Try it:
Among the lines below, return each one that contains the word "from".

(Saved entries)
/---

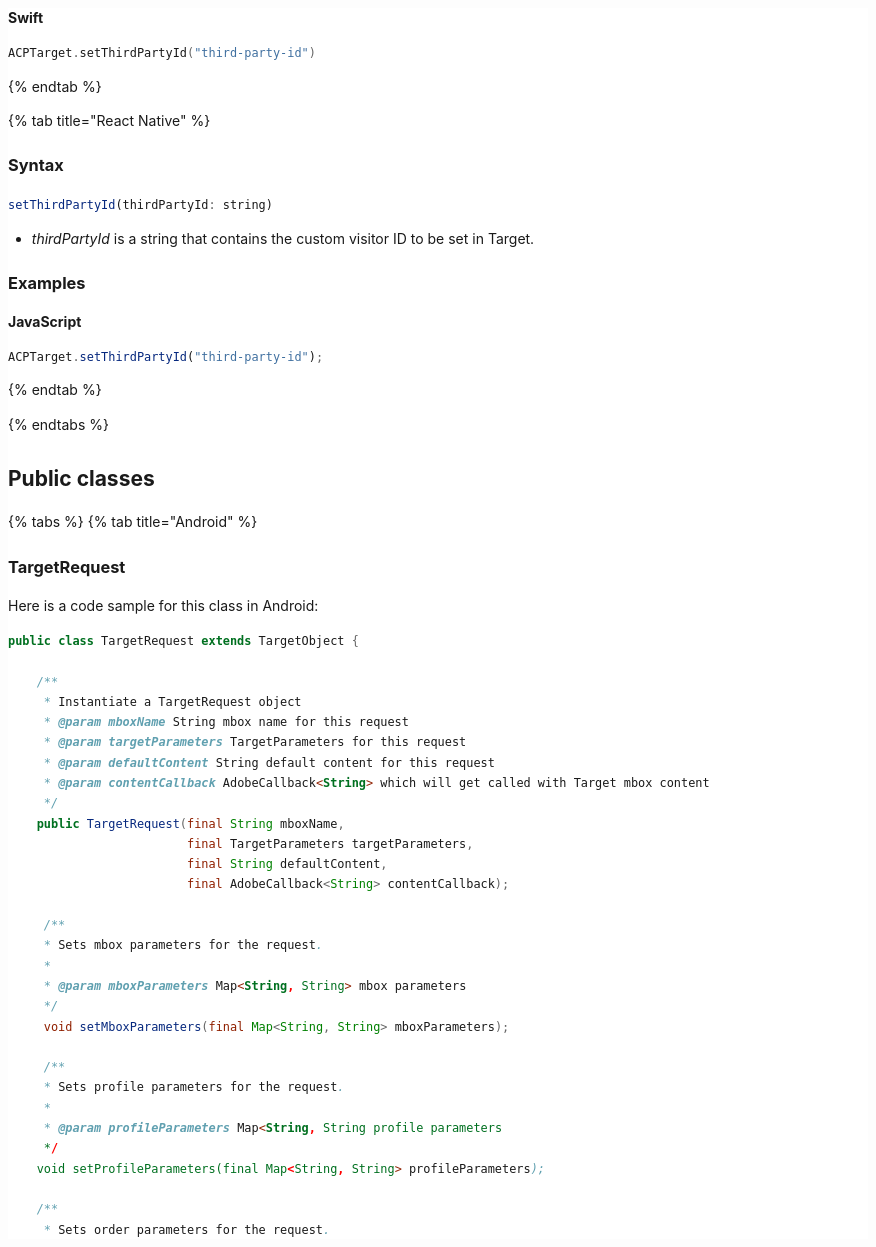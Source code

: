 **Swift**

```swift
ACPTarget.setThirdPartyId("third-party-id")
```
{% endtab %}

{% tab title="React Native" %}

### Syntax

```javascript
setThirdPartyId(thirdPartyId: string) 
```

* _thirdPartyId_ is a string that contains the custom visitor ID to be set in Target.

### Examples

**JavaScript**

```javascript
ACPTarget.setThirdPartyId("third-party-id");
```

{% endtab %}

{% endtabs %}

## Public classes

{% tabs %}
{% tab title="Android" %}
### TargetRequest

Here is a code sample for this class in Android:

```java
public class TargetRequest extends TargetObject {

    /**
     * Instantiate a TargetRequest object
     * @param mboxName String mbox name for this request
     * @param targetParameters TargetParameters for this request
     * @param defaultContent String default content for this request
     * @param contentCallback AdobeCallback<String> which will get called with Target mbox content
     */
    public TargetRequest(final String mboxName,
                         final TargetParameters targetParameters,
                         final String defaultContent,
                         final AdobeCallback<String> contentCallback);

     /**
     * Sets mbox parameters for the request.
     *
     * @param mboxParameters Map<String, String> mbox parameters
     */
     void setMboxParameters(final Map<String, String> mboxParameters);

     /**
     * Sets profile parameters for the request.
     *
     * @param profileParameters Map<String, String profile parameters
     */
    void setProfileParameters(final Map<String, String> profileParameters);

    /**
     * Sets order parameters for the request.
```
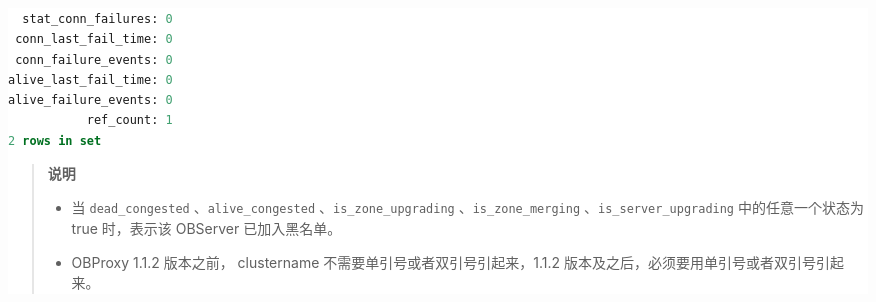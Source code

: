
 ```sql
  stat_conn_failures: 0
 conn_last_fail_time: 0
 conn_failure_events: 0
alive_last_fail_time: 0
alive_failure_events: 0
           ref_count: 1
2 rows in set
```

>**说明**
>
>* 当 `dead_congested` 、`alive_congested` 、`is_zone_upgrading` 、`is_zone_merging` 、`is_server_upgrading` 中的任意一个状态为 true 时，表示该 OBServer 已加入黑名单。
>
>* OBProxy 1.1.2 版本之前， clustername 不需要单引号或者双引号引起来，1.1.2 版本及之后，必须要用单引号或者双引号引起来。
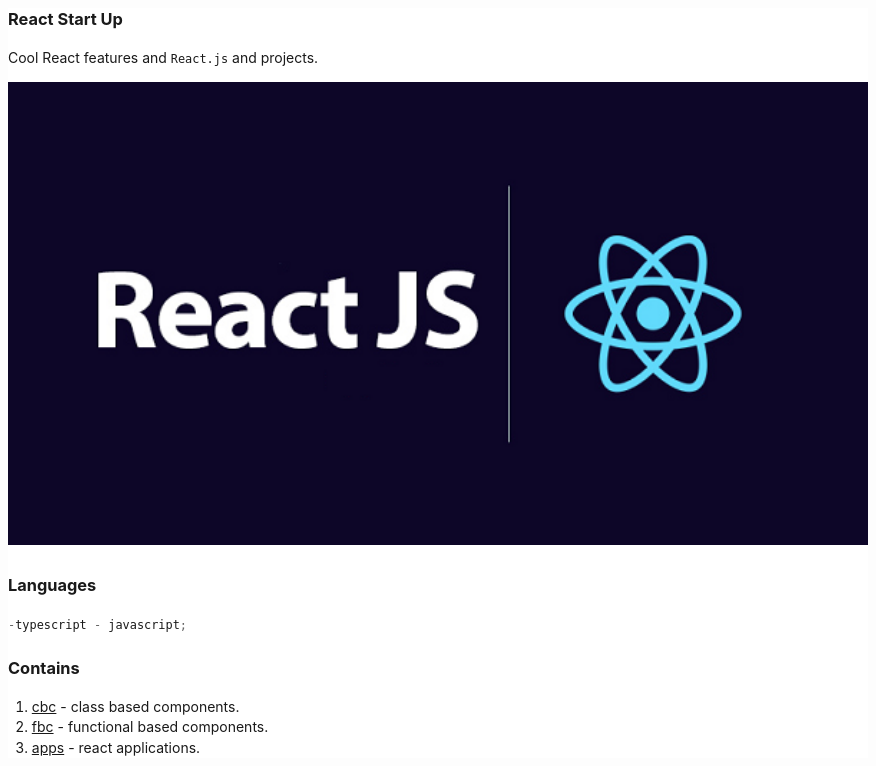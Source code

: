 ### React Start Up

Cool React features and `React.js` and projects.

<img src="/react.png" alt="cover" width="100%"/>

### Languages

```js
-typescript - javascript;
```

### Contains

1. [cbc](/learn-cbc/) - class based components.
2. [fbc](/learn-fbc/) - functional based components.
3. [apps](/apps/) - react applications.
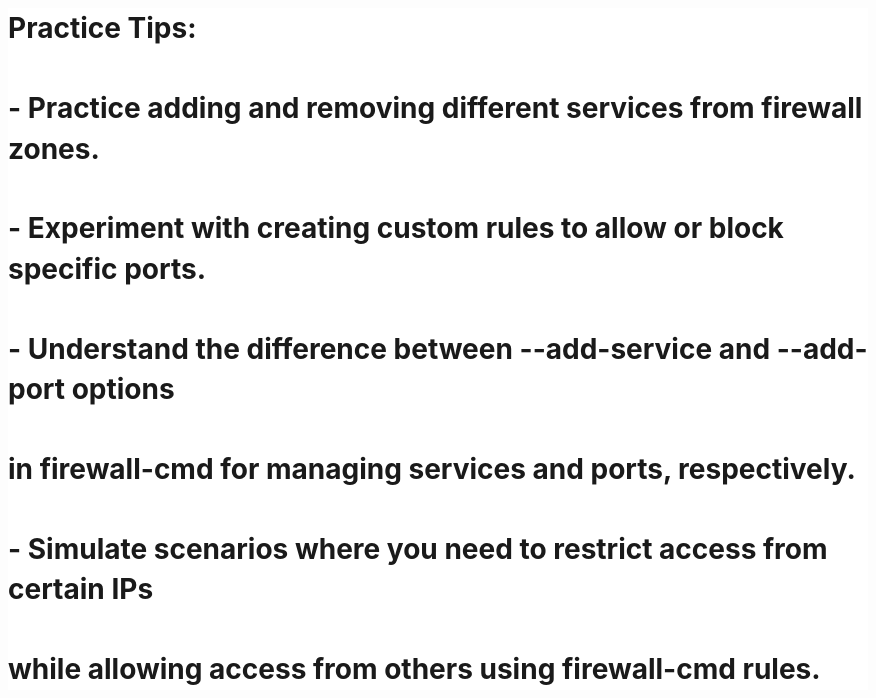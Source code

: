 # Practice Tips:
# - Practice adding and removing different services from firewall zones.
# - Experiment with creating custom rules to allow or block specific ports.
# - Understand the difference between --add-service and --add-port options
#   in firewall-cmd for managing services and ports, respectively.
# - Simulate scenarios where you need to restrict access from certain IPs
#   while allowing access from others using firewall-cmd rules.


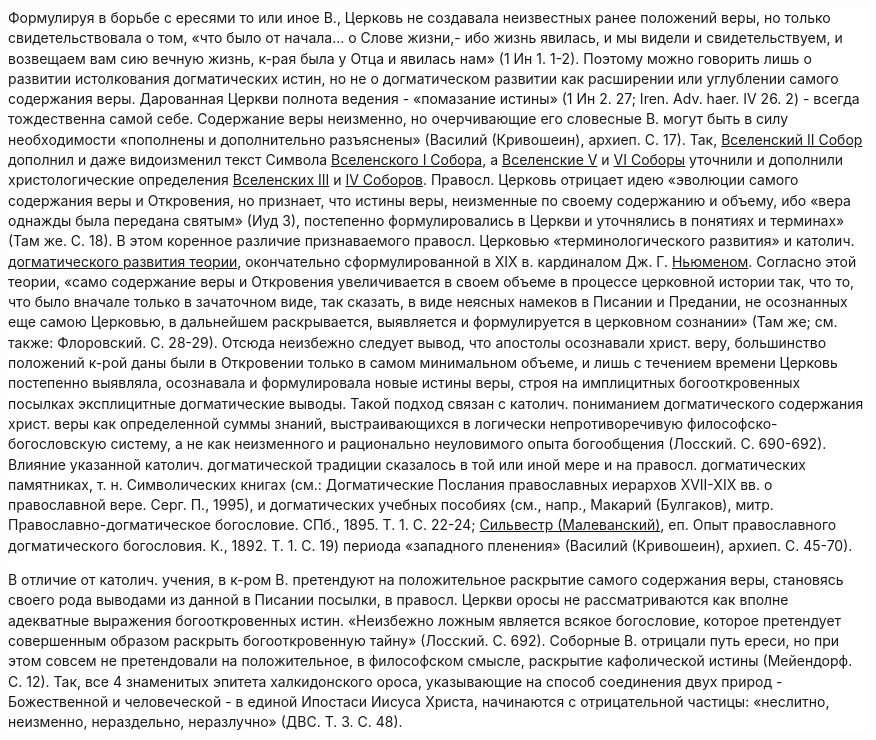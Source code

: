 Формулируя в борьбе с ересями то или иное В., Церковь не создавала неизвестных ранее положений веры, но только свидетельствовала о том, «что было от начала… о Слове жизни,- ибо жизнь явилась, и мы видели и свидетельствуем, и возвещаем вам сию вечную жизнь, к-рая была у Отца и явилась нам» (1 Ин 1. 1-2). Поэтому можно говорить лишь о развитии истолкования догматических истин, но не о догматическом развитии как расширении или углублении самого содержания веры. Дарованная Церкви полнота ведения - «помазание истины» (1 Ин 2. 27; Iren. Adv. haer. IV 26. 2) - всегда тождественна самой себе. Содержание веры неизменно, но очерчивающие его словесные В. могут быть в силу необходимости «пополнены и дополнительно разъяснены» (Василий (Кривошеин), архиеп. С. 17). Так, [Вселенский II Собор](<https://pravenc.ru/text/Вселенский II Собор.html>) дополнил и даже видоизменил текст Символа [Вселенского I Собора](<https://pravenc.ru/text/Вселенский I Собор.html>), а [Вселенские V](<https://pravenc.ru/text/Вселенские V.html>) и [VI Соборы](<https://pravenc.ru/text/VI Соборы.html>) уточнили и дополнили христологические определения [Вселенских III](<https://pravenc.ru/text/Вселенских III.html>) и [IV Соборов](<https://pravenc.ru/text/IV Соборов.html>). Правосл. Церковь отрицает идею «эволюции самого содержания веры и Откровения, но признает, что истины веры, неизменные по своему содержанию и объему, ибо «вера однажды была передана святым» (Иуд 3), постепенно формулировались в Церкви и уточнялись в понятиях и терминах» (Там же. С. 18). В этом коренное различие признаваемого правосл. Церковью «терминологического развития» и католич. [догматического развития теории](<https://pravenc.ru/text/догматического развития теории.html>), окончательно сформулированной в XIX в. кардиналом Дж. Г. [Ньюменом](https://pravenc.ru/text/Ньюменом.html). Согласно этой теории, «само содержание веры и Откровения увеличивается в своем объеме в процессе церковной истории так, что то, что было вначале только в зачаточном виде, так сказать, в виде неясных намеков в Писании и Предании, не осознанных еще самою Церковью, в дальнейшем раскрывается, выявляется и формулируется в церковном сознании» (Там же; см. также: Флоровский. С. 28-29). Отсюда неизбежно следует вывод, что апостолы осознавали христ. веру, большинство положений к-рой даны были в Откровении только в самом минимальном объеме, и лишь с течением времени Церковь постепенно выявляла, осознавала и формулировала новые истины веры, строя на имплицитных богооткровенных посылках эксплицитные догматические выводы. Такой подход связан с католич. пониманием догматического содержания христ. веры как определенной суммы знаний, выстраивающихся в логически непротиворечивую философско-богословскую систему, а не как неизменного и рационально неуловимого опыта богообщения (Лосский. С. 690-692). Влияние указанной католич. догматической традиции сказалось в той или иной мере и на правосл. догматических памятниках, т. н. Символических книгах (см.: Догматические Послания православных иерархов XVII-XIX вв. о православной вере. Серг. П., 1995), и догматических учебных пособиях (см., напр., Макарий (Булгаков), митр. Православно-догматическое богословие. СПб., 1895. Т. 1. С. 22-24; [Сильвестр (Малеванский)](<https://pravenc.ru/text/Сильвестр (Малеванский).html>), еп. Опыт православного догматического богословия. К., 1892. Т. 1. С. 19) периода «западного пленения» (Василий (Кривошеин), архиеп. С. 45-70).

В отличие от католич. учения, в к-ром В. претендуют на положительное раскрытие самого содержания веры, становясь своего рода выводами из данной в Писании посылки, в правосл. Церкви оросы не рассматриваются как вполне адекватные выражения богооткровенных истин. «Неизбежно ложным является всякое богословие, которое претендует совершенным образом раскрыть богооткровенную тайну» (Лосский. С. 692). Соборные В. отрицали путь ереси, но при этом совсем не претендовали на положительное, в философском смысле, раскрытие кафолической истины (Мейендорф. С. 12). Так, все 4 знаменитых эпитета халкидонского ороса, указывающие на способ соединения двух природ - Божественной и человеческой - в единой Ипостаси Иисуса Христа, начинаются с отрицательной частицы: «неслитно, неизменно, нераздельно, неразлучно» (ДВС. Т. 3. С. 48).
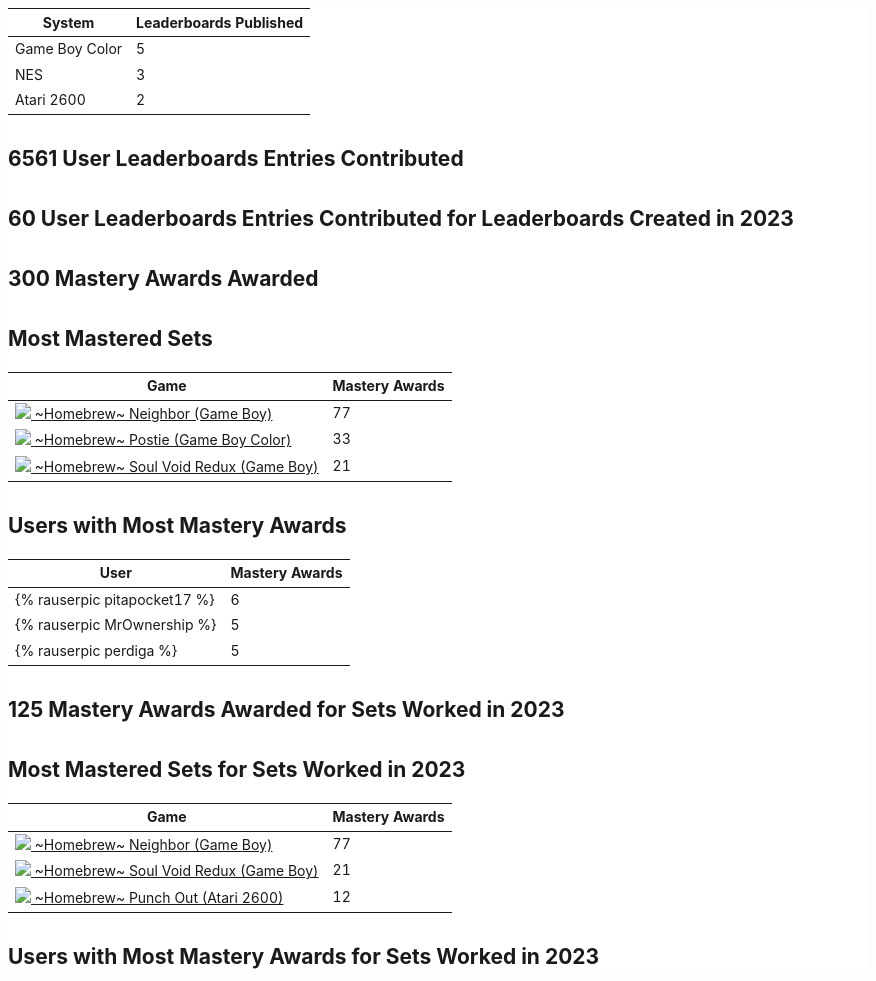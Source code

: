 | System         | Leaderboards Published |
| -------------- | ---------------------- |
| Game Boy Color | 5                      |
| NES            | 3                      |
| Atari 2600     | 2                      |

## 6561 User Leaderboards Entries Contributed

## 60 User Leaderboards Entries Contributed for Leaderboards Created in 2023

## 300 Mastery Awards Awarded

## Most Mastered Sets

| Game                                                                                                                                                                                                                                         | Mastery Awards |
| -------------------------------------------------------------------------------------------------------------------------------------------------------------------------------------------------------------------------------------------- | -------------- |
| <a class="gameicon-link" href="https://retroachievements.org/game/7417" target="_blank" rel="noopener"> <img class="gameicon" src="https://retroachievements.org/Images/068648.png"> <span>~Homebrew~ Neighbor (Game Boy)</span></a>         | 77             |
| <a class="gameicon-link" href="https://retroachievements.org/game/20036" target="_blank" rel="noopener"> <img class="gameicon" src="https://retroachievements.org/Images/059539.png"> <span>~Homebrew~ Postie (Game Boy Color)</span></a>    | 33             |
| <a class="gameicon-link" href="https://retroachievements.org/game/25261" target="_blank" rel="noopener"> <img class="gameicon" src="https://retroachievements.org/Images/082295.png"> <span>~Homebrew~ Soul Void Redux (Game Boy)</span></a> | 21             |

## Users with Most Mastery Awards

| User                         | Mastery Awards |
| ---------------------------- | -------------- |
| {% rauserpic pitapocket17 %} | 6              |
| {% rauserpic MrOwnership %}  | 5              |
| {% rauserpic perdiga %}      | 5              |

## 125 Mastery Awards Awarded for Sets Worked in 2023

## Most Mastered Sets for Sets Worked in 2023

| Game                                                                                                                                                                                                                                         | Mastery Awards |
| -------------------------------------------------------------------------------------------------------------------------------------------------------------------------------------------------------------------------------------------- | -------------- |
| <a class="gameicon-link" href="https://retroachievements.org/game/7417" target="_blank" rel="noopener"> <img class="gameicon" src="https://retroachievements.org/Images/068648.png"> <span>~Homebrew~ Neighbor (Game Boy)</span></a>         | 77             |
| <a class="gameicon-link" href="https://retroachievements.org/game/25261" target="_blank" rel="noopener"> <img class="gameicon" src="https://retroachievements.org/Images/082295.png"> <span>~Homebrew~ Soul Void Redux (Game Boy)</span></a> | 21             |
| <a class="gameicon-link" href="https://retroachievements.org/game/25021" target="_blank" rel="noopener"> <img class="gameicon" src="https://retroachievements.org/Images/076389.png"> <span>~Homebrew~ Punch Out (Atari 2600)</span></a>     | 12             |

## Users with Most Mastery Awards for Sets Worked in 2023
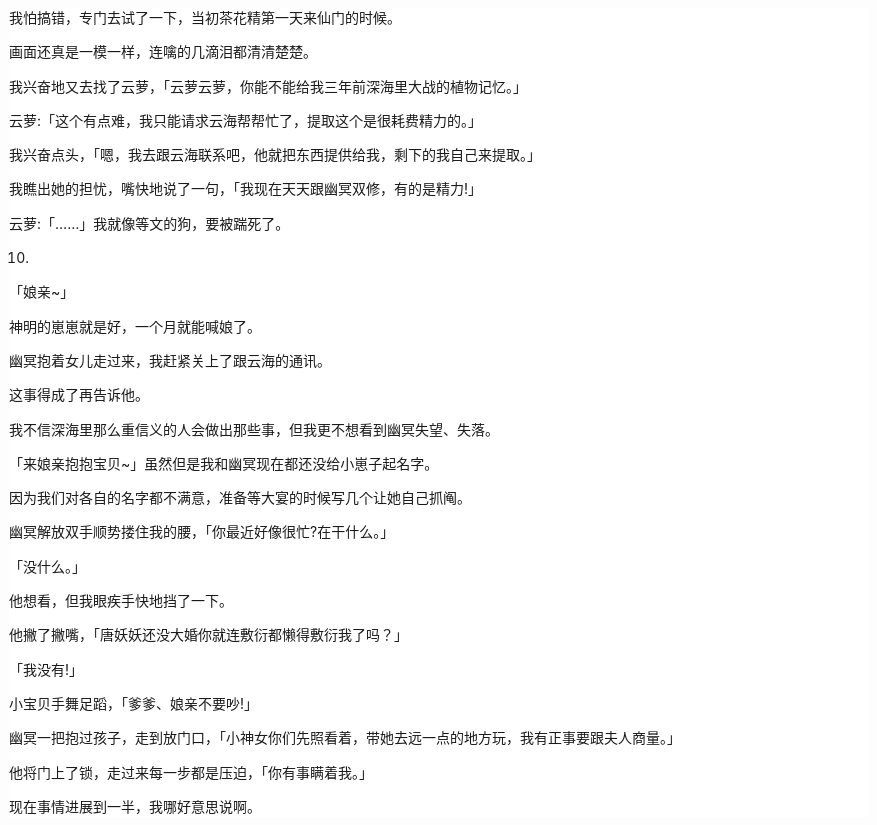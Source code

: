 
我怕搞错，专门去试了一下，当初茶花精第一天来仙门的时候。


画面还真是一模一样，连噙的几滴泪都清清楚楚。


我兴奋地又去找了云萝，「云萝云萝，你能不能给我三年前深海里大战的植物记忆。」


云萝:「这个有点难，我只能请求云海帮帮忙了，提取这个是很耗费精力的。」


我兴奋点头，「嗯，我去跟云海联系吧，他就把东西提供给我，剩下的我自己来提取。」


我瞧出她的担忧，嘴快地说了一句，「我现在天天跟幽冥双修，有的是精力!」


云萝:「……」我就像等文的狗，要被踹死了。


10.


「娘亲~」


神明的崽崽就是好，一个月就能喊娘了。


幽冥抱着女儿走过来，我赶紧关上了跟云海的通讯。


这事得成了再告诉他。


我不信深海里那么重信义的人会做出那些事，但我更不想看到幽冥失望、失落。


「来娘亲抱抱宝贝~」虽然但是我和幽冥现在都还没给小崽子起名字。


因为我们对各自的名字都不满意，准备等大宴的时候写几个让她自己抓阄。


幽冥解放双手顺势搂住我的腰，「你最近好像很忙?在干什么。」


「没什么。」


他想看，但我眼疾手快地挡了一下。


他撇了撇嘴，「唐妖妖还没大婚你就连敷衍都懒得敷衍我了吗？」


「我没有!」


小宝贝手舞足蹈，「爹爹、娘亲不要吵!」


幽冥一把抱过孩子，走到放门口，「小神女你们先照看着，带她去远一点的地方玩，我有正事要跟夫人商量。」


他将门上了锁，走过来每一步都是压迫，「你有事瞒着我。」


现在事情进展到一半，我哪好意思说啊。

\---

Result for this task:
# - Practice adding and removing different services from firewall zones.
# - Simulate scenarios where you need to restrict access from certain IPs
#   while allowing access from others using firewall-cmd rules.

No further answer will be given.